*** Supplied data Section Begins ***

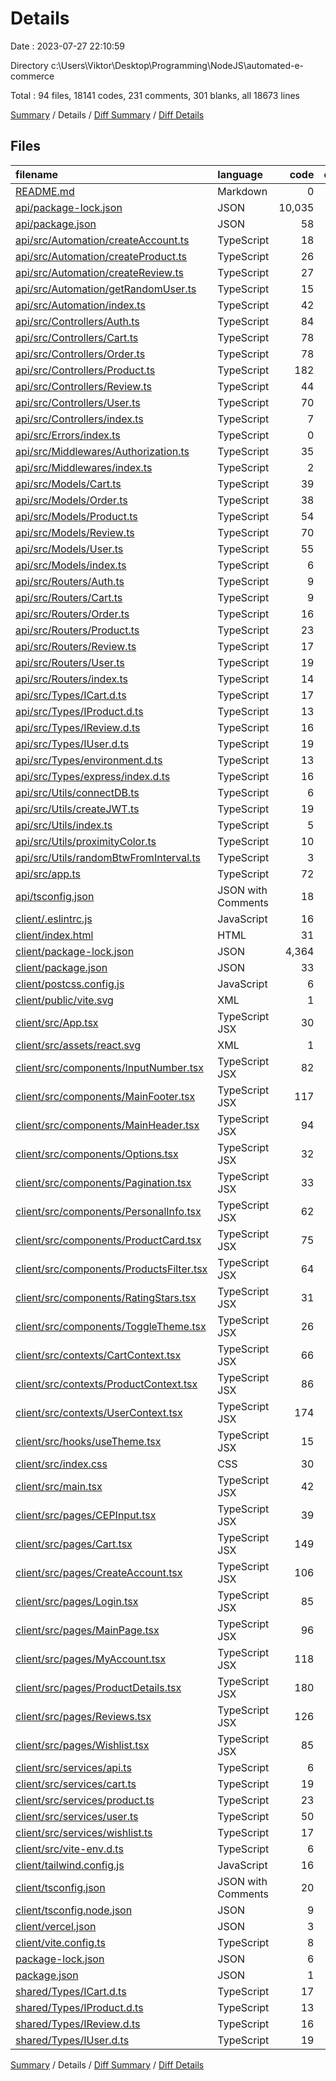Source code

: # Details

Date : 2023-07-27 22:10:59

Directory c:\\Users\\Viktor\\Desktop\\Programming\\NodeJS\\automated-e-commerce

Total : 94 files,  18141 codes, 231 comments, 301 blanks, all 18673 lines

[Summary](results.md) / Details / [Diff Summary](diff.md) / [Diff Details](diff-details.md)

## Files
| filename | language | code | comment | blank | total |
| :--- | :--- | ---: | ---: | ---: | ---: |
| [README.md](/README.md) | Markdown | 0 | 0 | 1 | 1 |
| [api/package-lock.json](/api/package-lock.json) | JSON | 10,035 | 0 | 1 | 10,036 |
| [api/package.json](/api/package.json) | JSON | 58 | 0 | 1 | 59 |
| [api/src/Automation/createAccount.ts](/api/src/Automation/createAccount.ts) | TypeScript | 18 | 0 | 3 | 21 |
| [api/src/Automation/createProduct.ts](/api/src/Automation/createProduct.ts) | TypeScript | 26 | 0 | 2 | 28 |
| [api/src/Automation/createReview.ts](/api/src/Automation/createReview.ts) | TypeScript | 27 | 1 | 4 | 32 |
| [api/src/Automation/getRandomUser.ts](/api/src/Automation/getRandomUser.ts) | TypeScript | 15 | 0 | 4 | 19 |
| [api/src/Automation/index.ts](/api/src/Automation/index.ts) | TypeScript | 42 | 0 | 4 | 46 |
| [api/src/Controllers/Auth.ts](/api/src/Controllers/Auth.ts) | TypeScript | 84 | 33 | 9 | 126 |
| [api/src/Controllers/Cart.ts](/api/src/Controllers/Cart.ts) | TypeScript | 78 | 15 | 10 | 103 |
| [api/src/Controllers/Order.ts](/api/src/Controllers/Order.ts) | TypeScript | 78 | 19 | 6 | 103 |
| [api/src/Controllers/Product.ts](/api/src/Controllers/Product.ts) | TypeScript | 182 | 47 | 21 | 250 |
| [api/src/Controllers/Review.ts](/api/src/Controllers/Review.ts) | TypeScript | 44 | 9 | 2 | 55 |
| [api/src/Controllers/User.ts](/api/src/Controllers/User.ts) | TypeScript | 70 | 1 | 8 | 79 |
| [api/src/Controllers/index.ts](/api/src/Controllers/index.ts) | TypeScript | 7 | 0 | 1 | 8 |
| [api/src/Errors/index.ts](/api/src/Errors/index.ts) | TypeScript | 0 | 0 | 1 | 1 |
| [api/src/Middlewares/Authorization.ts](/api/src/Middlewares/Authorization.ts) | TypeScript | 35 | 0 | 4 | 39 |
| [api/src/Middlewares/index.ts](/api/src/Middlewares/index.ts) | TypeScript | 2 | 0 | 1 | 3 |
| [api/src/Models/Cart.ts](/api/src/Models/Cart.ts) | TypeScript | 39 | 0 | 4 | 43 |
| [api/src/Models/Order.ts](/api/src/Models/Order.ts) | TypeScript | 38 | 0 | 1 | 39 |
| [api/src/Models/Product.ts](/api/src/Models/Product.ts) | TypeScript | 54 | 0 | 1 | 55 |
| [api/src/Models/Review.ts](/api/src/Models/Review.ts) | TypeScript | 70 | 2 | 2 | 74 |
| [api/src/Models/User.ts](/api/src/Models/User.ts) | TypeScript | 55 | 7 | 3 | 65 |
| [api/src/Models/index.ts](/api/src/Models/index.ts) | TypeScript | 6 | 0 | 1 | 7 |
| [api/src/Routers/Auth.ts](/api/src/Routers/Auth.ts) | TypeScript | 9 | 0 | 1 | 10 |
| [api/src/Routers/Cart.ts](/api/src/Routers/Cart.ts) | TypeScript | 9 | 0 | 2 | 11 |
| [api/src/Routers/Order.ts](/api/src/Routers/Order.ts) | TypeScript | 16 | 0 | 2 | 18 |
| [api/src/Routers/Product.ts](/api/src/Routers/Product.ts) | TypeScript | 23 | 0 | 1 | 24 |
| [api/src/Routers/Review.ts](/api/src/Routers/Review.ts) | TypeScript | 17 | 0 | 1 | 18 |
| [api/src/Routers/User.ts](/api/src/Routers/User.ts) | TypeScript | 19 | 0 | 1 | 20 |
| [api/src/Routers/index.ts](/api/src/Routers/index.ts) | TypeScript | 14 | 0 | 1 | 15 |
| [api/src/Types/ICart.d.ts](/api/src/Types/ICart.d.ts) | TypeScript | 17 | 0 | 3 | 20 |
| [api/src/Types/IProduct.d.ts](/api/src/Types/IProduct.d.ts) | TypeScript | 13 | 1 | 2 | 16 |
| [api/src/Types/IReview.d.ts](/api/src/Types/IReview.d.ts) | TypeScript | 16 | 1 | 4 | 21 |
| [api/src/Types/IUser.d.ts](/api/src/Types/IUser.d.ts) | TypeScript | 19 | 0 | 3 | 22 |
| [api/src/Types/environment.d.ts](/api/src/Types/environment.d.ts) | TypeScript | 13 | 1 | 2 | 16 |
| [api/src/Types/express/index.d.ts](/api/src/Types/express/index.d.ts) | TypeScript | 16 | 1 | 1 | 18 |
| [api/src/Utils/connectDB.ts](/api/src/Utils/connectDB.ts) | TypeScript | 6 | 0 | 3 | 9 |
| [api/src/Utils/createJWT.ts](/api/src/Utils/createJWT.ts) | TypeScript | 19 | 4 | 3 | 26 |
| [api/src/Utils/index.ts](/api/src/Utils/index.ts) | TypeScript | 5 | 0 | 1 | 6 |
| [api/src/Utils/proximityColor.ts](/api/src/Utils/proximityColor.ts) | TypeScript | 10 | 0 | 1 | 11 |
| [api/src/Utils/randomBtwFromInterval.ts](/api/src/Utils/randomBtwFromInterval.ts) | TypeScript | 3 | 1 | 1 | 5 |
| [api/src/app.ts](/api/src/app.ts) | TypeScript | 72 | 17 | 9 | 98 |
| [api/tsconfig.json](/api/tsconfig.json) | JSON with Comments | 18 | 6 | 0 | 24 |
| [client/.eslintrc.js](/client/.eslintrc.js) | JavaScript | 16 | 0 | 1 | 17 |
| [client/index.html](/client/index.html) | HTML | 31 | 1 | 2 | 34 |
| [client/package-lock.json](/client/package-lock.json) | JSON | 4,364 | 0 | 1 | 4,365 |
| [client/package.json](/client/package.json) | JSON | 33 | 0 | 1 | 34 |
| [client/postcss.config.js](/client/postcss.config.js) | JavaScript | 6 | 0 | 1 | 7 |
| [client/public/vite.svg](/client/public/vite.svg) | XML | 1 | 0 | 0 | 1 |
| [client/src/App.tsx](/client/src/App.tsx) | TypeScript JSX | 30 | 7 | 3 | 40 |
| [client/src/assets/react.svg](/client/src/assets/react.svg) | XML | 1 | 0 | 0 | 1 |
| [client/src/components/InputNumber.tsx](/client/src/components/InputNumber.tsx) | TypeScript JSX | 82 | 1 | 7 | 90 |
| [client/src/components/MainFooter.tsx](/client/src/components/MainFooter.tsx) | TypeScript JSX | 117 | 1 | 3 | 121 |
| [client/src/components/MainHeader.tsx](/client/src/components/MainHeader.tsx) | TypeScript JSX | 94 | 0 | 3 | 97 |
| [client/src/components/Options.tsx](/client/src/components/Options.tsx) | TypeScript JSX | 32 | 0 | 2 | 34 |
| [client/src/components/Pagination.tsx](/client/src/components/Pagination.tsx) | TypeScript JSX | 33 | 0 | 2 | 35 |
| [client/src/components/PersonalInfo.tsx](/client/src/components/PersonalInfo.tsx) | TypeScript JSX | 62 | 0 | 2 | 64 |
| [client/src/components/ProductCard.tsx](/client/src/components/ProductCard.tsx) | TypeScript JSX | 75 | 0 | 5 | 80 |
| [client/src/components/ProductsFilter.tsx](/client/src/components/ProductsFilter.tsx) | TypeScript JSX | 64 | 0 | 5 | 69 |
| [client/src/components/RatingStars.tsx](/client/src/components/RatingStars.tsx) | TypeScript JSX | 31 | 0 | 5 | 36 |
| [client/src/components/ToggleTheme.tsx](/client/src/components/ToggleTheme.tsx) | TypeScript JSX | 26 | 0 | 2 | 28 |
| [client/src/contexts/CartContext.tsx](/client/src/contexts/CartContext.tsx) | TypeScript JSX | 66 | 0 | 5 | 71 |
| [client/src/contexts/ProductContext.tsx](/client/src/contexts/ProductContext.tsx) | TypeScript JSX | 86 | 7 | 7 | 100 |
| [client/src/contexts/UserContext.tsx](/client/src/contexts/UserContext.tsx) | TypeScript JSX | 174 | 5 | 10 | 189 |
| [client/src/hooks/useTheme.tsx](/client/src/hooks/useTheme.tsx) | TypeScript JSX | 15 | 0 | 2 | 17 |
| [client/src/index.css](/client/src/index.css) | CSS | 30 | 8 | 6 | 44 |
| [client/src/main.tsx](/client/src/main.tsx) | TypeScript JSX | 42 | 1 | 4 | 47 |
| [client/src/pages/CEPInput.tsx](/client/src/pages/CEPInput.tsx) | TypeScript JSX | 39 | 2 | 3 | 44 |
| [client/src/pages/Cart.tsx](/client/src/pages/Cart.tsx) | TypeScript JSX | 149 | 2 | 4 | 155 |
| [client/src/pages/CreateAccount.tsx](/client/src/pages/CreateAccount.tsx) | TypeScript JSX | 106 | 8 | 4 | 118 |
| [client/src/pages/Login.tsx](/client/src/pages/Login.tsx) | TypeScript JSX | 85 | 1 | 5 | 91 |
| [client/src/pages/MainPage.tsx](/client/src/pages/MainPage.tsx) | TypeScript JSX | 96 | 2 | 8 | 106 |
| [client/src/pages/MyAccount.tsx](/client/src/pages/MyAccount.tsx) | TypeScript JSX | 118 | 6 | 5 | 129 |
| [client/src/pages/ProductDetails.tsx](/client/src/pages/ProductDetails.tsx) | TypeScript JSX | 180 | 0 | 7 | 187 |
| [client/src/pages/Reviews.tsx](/client/src/pages/Reviews.tsx) | TypeScript JSX | 126 | 1 | 6 | 133 |
| [client/src/pages/Wishlist.tsx](/client/src/pages/Wishlist.tsx) | TypeScript JSX | 85 | 0 | 2 | 87 |
| [client/src/services/api.ts](/client/src/services/api.ts) | TypeScript | 6 | 0 | 3 | 9 |
| [client/src/services/cart.ts](/client/src/services/cart.ts) | TypeScript | 19 | 0 | 4 | 23 |
| [client/src/services/product.ts](/client/src/services/product.ts) | TypeScript | 23 | 0 | 4 | 27 |
| [client/src/services/user.ts](/client/src/services/user.ts) | TypeScript | 50 | 0 | 5 | 55 |
| [client/src/services/wishlist.ts](/client/src/services/wishlist.ts) | TypeScript | 17 | 0 | 3 | 20 |
| [client/src/vite-env.d.ts](/client/src/vite-env.d.ts) | TypeScript | 6 | 2 | 2 | 10 |
| [client/tailwind.config.js](/client/tailwind.config.js) | JavaScript | 16 | 1 | 1 | 18 |
| [client/tsconfig.json](/client/tsconfig.json) | JSON with Comments | 20 | 6 | 0 | 26 |
| [client/tsconfig.node.json](/client/tsconfig.node.json) | JSON | 9 | 0 | 1 | 10 |
| [client/vercel.json](/client/vercel.json) | JSON | 3 | 0 | 1 | 4 |
| [client/vite.config.ts](/client/vite.config.ts) | TypeScript | 8 | 1 | 3 | 12 |
| [package-lock.json](/package-lock.json) | JSON | 6 | 0 | 1 | 7 |
| [package.json](/package.json) | JSON | 1 | 0 | 1 | 2 |
| [shared/Types/ICart.d.ts](/shared/Types/ICart.d.ts) | TypeScript | 17 | 0 | 3 | 20 |
| [shared/Types/IProduct.d.ts](/shared/Types/IProduct.d.ts) | TypeScript | 13 | 1 | 2 | 16 |
| [shared/Types/IReview.d.ts](/shared/Types/IReview.d.ts) | TypeScript | 16 | 1 | 4 | 21 |
| [shared/Types/IUser.d.ts](/shared/Types/IUser.d.ts) | TypeScript | 19 | 0 | 3 | 22 |

[Summary](results.md) / Details / [Diff Summary](diff.md) / [Diff Details](diff-details.md)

*** Supplied data Section Ends ***

Above are the records; copy exactly the lines from the line with "15 | 10 | 103 |" through the line with "[api/src/Errors/index.ts](/api/src/Errors/index.ts) | TypeScript", both included.

Result of the exercise:
| [api/src/Controllers/Cart.ts](/api/src/Controllers/Cart.ts) | TypeScript | 78 | 15 | 10 | 103 |
| [api/src/Controllers/Order.ts](/api/src/Controllers/Order.ts) | TypeScript | 78 | 19 | 6 | 103 |
| [api/src/Controllers/Product.ts](/api/src/Controllers/Product.ts) | TypeScript | 182 | 47 | 21 | 250 |
| [api/src/Controllers/Review.ts](/api/src/Controllers/Review.ts) | TypeScript | 44 | 9 | 2 | 55 |
| [api/src/Controllers/User.ts](/api/src/Controllers/User.ts) | TypeScript | 70 | 1 | 8 | 79 |
| [api/src/Controllers/index.ts](/api/src/Controllers/index.ts) | TypeScript | 7 | 0 | 1 | 8 |
| [api/src/Errors/index.ts](/api/src/Errors/index.ts) | TypeScript | 0 | 0 | 1 | 1 |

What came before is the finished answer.